For this tutorial, I will show you several different ways to frame a photo. As we walk through the process, you will see that framing your photos can be anything from simple to elaborate, depending on your mood, the purpose of your framing, or your time available to scrap! Let’s get started.
The simplest, most basic means of framing your photo is to use a finished frame. These frames are created with a pre-made picture opening, so all you need to do is to place your photo on a layer underneath the frame and position it accordingly. To size the photo, select the Move tool (or key stroke V), hold the Shift key, and click and drag your photo at the corner tabs. This allows you to size your photo while maintaining the correct aspect ratio of the photo.

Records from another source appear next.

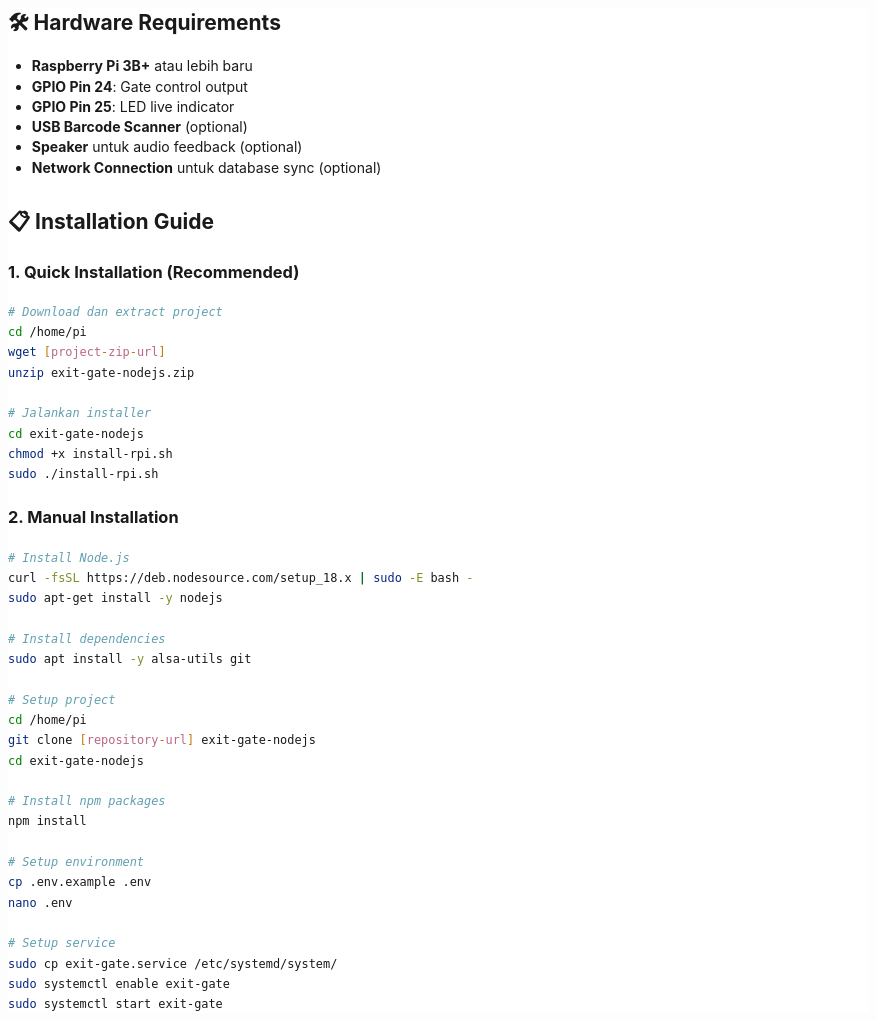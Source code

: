 ## 🛠️ Hardware Requirements

- **Raspberry Pi 3B+** atau lebih baru
- **GPIO Pin 24**: Gate control output
- **GPIO Pin 25**: LED live indicator
- **USB Barcode Scanner** (optional)
- **Speaker** untuk audio feedback (optional)
- **Network Connection** untuk database sync (optional)

## 📋 Installation Guide

### 1. Quick Installation (Recommended)
```bash
# Download dan extract project
cd /home/pi
wget [project-zip-url]
unzip exit-gate-nodejs.zip

# Jalankan installer
cd exit-gate-nodejs
chmod +x install-rpi.sh
sudo ./install-rpi.sh
```

### 2. Manual Installation
```bash
# Install Node.js
curl -fsSL https://deb.nodesource.com/setup_18.x | sudo -E bash -
sudo apt-get install -y nodejs

# Install dependencies
sudo apt install -y alsa-utils git

# Setup project
cd /home/pi
git clone [repository-url] exit-gate-nodejs
cd exit-gate-nodejs

# Install npm packages
npm install

# Setup environment
cp .env.example .env
nano .env

# Setup service
sudo cp exit-gate.service /etc/systemd/system/
sudo systemctl enable exit-gate
sudo systemctl start exit-gate
```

The Layers palette would look like this for stamping a brush frame over your photo:


Select for the exact shape of the interior photo opening of the frame by drawing your mouse along the frame’s interior. With the blank layer active and the marching ants active from the rectangle selection, select the Paint Bucket tool (key stroke G).
Then with any color as the foreground color, click within the marching ants. You will now have a solid box in the exact shape of the interior of the Brush Set’s Frame – a seamless mask to hide the edges of your photo that fall outside of the frame edges.
Now, simply clip your photo to that rectangular mask by hitting Ctrl+Alt+G or hover over the line between the two layers and hit Alt+Click. This is my favorite means of clipping – fast and easy!
The Layers palette now looks like this:


For the sample below, I am starting with a lifted frame from Zoomba Collection Biggie. It is comprised of three layers – a frame, a mask, and a shadow. After making another new workspace, the photo is placed on a layer below the frame layer and above the shadow layer. Next, the photo is duplicated and placed beneath the shadow layer.
Lock the photo layers together to prevent any shift between them as you work with them on different layers. This step is done by highlighting both layers and then clicking on the chain link icon at the bottom of the palette.
Clip the top photo to the photo mask layer (clipping is described in the sample above). It will look unchanged; but by studying the Layers palette, you will see that you are looking at the center part of the top photo (only the part that is clipped to the frame mask), and the outer edges of the bottom photo.
You can test this and understand what you are looking at by turning on and off your photo layers.
Now comes the fun part. Make a blank layer below your lower photo layer. Now clip that photo layer to the blank layer. You will see the lower photo layer disappear. All you will see in your workspace will be the frame, the top photo under the frame in the exact shape of the mask, and the shadow.
Now, select a decorative brush. I selected Brush Set: Sketched Leaves but it could be anything you like. You can set your foreground to any color. (I chose white because it would allow for the Blending mode on the brush layer to be changed without altering the color of the photo too much when it’s clipped to the brush layer.) Then, stamp the brush right onto that blank layer which has the lower photo clipped to it. As you do so, bits of the photo will emerge in the exact shape of the brush that you set down.
The Layers palette will look like this:

Remember all that you are doing is exposing small bits of your photo to make a unique and creative frame! This effect may be useful for photos you love that don’t have the most appealing background.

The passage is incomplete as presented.